Inflação oficial desacelera para 0,42% em outubro, informa IBGE

VARIAÇÃO DE PREÇOS

Queda foi puxada pelo alívio nos preços dos alimentos, bebidas e transportes, que representam 43,23% das despesas das famílias
por Portal Brasil publicado: 07/11/2014 11h43 última modificação: 07/11/2014 11h47

A inflação oficial do País, medida pelo Índice de Preços ao Consumidor Amplo (IPCA), recuou de 0,57% em setembro para 0,42% em outubro, de acordo com dados publicados pelo Instituto Brasileiro de Geografia e Estatística (IBGE) nesta sexta-feira (IBGE). Em igual mês do ano passado, o avanço era maior, de 0,57%. 

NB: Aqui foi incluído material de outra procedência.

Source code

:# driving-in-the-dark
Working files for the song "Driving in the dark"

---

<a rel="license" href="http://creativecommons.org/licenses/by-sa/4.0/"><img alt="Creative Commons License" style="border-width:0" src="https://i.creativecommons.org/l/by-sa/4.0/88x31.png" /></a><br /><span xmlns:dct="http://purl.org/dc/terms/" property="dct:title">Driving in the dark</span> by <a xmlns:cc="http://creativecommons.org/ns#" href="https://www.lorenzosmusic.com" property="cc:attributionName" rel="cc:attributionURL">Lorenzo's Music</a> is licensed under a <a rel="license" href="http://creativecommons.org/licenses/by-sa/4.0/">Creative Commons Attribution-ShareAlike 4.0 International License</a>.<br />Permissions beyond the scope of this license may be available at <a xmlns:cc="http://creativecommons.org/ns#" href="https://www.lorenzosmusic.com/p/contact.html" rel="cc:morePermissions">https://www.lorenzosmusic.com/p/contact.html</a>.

Em 12 meses, o indicador acumula alta de 6,59%, abaixo dos 6,75% no mês anterior, mas ainda acima do teto da meta de inflação do Banco Central, de 6,5%. A taxa, nessa apuração, é a maior para o mês de outubro desde 2011. No ano, de janeiro a outubro, o IPCA tem alta de 5,05%.

A queda foi puxa por uma alta menor nos grupos alimentação e bebidas e transportes, que representam 43,23% das despesas das famílias. Com esse resultado de setembro, o indicador acumula alta de 5,05% em 2014. Em igual período do ano passado, tinha subido 4,38%. 

Muitos produtos perderam força de um mês para o outro, especialmente as carnes, que passaram de 3,17% para 1,46%. “Mesmo assim, o item carnes, com 0, 04 ponto percentual, permaneceu com o status de principal impacto adquirido no mês passado”, afirmou o IBGE. 

Entre as altas, o tomate passou de -9,42% em setembro para 12,37% em outubro, por ter voltado a subir, se destaca no grupo Alimentação e Bebidas (de 0,78% para 0,46%). Considerando os últimos 12 meses, o índice foi para 6,59%, abaixo dos 6,75% relativos aos 12 meses imediatamente anteriores. Em outubro de 2013, a taxa havia sido 0,57%. 

Passagem aérea tem forte recuo 

No grupo dos Transportes (de 0,63% em setembro para 0,39% em outubro), foi o item passagem aérea que mostrou forte recuo, indo para 1,94% após a alta de 17,85% de setembro. Além deste, outros itens recuaram, a exemplo do conserto de automóvel (de 1,35% para 0,92%) e do automóvel novo (de 0,76% para 0,61%). 

Por outro lado, tanto a gasolina quanto o etanol foram para 0,18%, enquanto haviam registrado queda de, respectivamente, 0,07% e 0,01% em setembro.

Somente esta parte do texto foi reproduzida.